Equivalence 1./2. For any finite extension $F/K$, practically by definition, $F/(K_{nr} \cap F)$ is totally ramified, so $K=(K_{nr} \cap F)$ iff $F/K$ is totally ramified.

Equivalence 3./4. The absolute Galois group $G_K$ is a profinite group, and its quotient $Gal(K_{nr}/K)$ is procyclic, topologically generated by $Frob_K$ (hence isomorphic to the profinite completion $\hat {\mathbf Z}$ of $\mathbf Z$, see Serre's "Local Fields", chap. XII, but we'll not use this fact). Whereas, in your notations, the natural projection from $G_K$ onto $Gal(F/K)$ has kernel $Ker \chi$, which is a closed subgroup of $G_K$. Consequently, your statement 4., as written, makes no sense.
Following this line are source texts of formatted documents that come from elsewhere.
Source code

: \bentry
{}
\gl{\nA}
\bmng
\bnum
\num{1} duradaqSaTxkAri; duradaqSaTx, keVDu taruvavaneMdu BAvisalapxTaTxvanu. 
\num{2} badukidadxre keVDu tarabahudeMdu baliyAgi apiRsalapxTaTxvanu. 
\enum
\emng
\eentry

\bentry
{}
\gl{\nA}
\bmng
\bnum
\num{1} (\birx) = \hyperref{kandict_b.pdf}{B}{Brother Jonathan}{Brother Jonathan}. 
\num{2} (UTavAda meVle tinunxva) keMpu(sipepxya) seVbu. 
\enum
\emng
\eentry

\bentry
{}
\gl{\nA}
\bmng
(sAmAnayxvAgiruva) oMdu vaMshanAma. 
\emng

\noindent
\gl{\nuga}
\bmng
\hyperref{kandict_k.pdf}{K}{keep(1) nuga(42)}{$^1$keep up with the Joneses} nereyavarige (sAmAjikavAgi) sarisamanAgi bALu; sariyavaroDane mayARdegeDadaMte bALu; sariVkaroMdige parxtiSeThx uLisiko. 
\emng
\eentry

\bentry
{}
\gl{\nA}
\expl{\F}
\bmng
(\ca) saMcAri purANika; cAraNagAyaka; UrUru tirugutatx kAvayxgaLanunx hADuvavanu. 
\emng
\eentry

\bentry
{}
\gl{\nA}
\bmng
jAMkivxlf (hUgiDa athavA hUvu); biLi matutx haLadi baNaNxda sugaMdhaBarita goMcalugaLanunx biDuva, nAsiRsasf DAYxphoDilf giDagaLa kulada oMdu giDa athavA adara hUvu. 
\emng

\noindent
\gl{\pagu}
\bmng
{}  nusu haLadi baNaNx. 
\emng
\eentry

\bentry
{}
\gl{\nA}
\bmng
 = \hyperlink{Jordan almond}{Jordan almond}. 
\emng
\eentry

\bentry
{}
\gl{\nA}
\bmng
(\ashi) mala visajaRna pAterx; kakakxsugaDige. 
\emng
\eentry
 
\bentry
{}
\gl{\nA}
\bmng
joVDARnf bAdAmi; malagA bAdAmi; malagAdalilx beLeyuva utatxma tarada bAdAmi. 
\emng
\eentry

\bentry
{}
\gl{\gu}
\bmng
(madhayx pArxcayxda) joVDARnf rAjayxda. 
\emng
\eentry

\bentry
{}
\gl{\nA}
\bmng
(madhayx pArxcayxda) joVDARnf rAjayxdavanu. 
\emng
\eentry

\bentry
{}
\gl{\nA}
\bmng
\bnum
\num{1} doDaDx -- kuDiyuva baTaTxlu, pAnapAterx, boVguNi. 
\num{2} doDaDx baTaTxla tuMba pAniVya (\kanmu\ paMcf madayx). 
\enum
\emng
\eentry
Perhaps you were thinking of the projection of $Gal(K_{nr}/K)$ onto $Gal(F/(K_{nr} \cap F))$, which sends $Frob_K$ to the relative Frobenius automorphism $\phi$ of $Gal((K_{nr} \cap F)/K)$. But even in this case, 3. doesn't make sense, because $\phi$ doesn't live in $Gal(F/K)$. The only natural way out is to replace the projection of $G_K$ onto $Gal(F/K)$ by that of $Gal(K_{nr}/K)$ onto $Gal((K_{nr} \cap F)/K)$, but then the desired equivalence becomes trivial.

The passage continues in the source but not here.